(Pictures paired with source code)
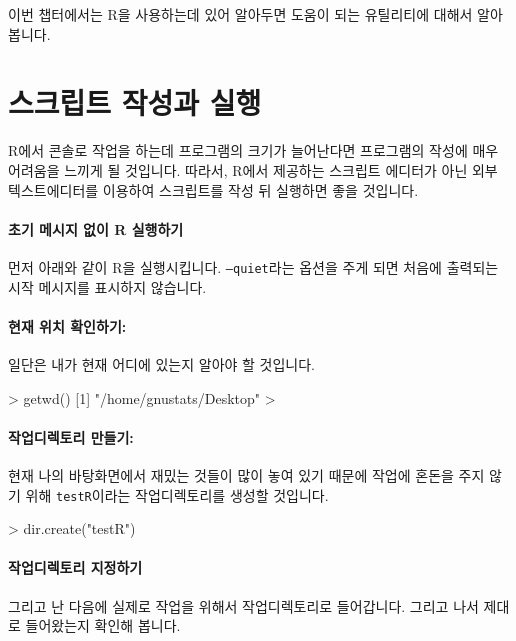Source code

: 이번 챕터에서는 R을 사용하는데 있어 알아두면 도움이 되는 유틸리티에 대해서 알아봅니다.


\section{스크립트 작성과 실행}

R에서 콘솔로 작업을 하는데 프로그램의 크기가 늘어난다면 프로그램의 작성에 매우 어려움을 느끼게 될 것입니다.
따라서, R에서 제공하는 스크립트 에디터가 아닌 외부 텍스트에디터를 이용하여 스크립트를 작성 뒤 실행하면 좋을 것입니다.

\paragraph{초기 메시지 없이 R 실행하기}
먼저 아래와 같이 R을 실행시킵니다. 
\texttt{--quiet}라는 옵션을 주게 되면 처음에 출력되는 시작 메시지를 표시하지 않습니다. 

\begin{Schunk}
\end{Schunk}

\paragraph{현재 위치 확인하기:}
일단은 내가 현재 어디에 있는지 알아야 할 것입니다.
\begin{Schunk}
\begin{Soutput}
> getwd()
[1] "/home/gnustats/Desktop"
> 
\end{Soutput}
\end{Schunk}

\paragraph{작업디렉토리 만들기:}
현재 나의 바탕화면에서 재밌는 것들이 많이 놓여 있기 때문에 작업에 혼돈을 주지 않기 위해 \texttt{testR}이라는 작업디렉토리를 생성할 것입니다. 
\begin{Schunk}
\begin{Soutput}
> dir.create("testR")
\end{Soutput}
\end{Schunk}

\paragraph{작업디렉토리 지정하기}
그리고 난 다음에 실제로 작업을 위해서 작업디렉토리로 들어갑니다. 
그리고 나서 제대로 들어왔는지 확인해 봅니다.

**What is being asked:**
Before copying the data, remove the pictures. Then repeat the rest exactly.

**Solution:**
Source code

: 이번 챕터에서는 R을 사용하는데 있어 알아두면 도움이 되는 유틸리티에 대해서 알아봅니다.


\section{스크립트 작성과 실행}

R에서 콘솔로 작업을 하는데 프로그램의 크기가 늘어난다면 프로그램의 작성에 매우 어려움을 느끼게 될 것입니다.
따라서, R에서 제공하는 스크립트 에디터가 아닌 외부 텍스트에디터를 이용하여 스크립트를 작성 뒤 실행하면 좋을 것입니다.

\paragraph{초기 메시지 없이 R 실행하기}
먼저 아래와 같이 R을 실행시킵니다. 
\texttt{--quiet}라는 옵션을 주게 되면 처음에 출력되는 시작 메시지를 표시하지 않습니다. 

\begin{Schunk}
\end{Schunk}

\paragraph{현재 위치 확인하기:}
일단은 내가 현재 어디에 있는지 알아야 할 것입니다.
\begin{Schunk}
\begin{Soutput}
> getwd()
[1] "/home/gnustats/Desktop"
> 
\end{Soutput}
\end{Schunk}

\paragraph{작업디렉토리 만들기:}
현재 나의 바탕화면에서 재밌는 것들이 많이 놓여 있기 때문에 작업에 혼돈을 주지 않기 위해 \texttt{testR}이라는 작업디렉토리를 생성할 것입니다. 
\begin{Schunk}
\begin{Soutput}
> dir.create("testR")
\end{Soutput}
\end{Schunk}

\paragraph{작업디렉토리 지정하기}
그리고 난 다음에 실제로 작업을 위해서 작업디렉토리로 들어갑니다. 
그리고 나서 제대로 들어왔는지 확인해 봅니다.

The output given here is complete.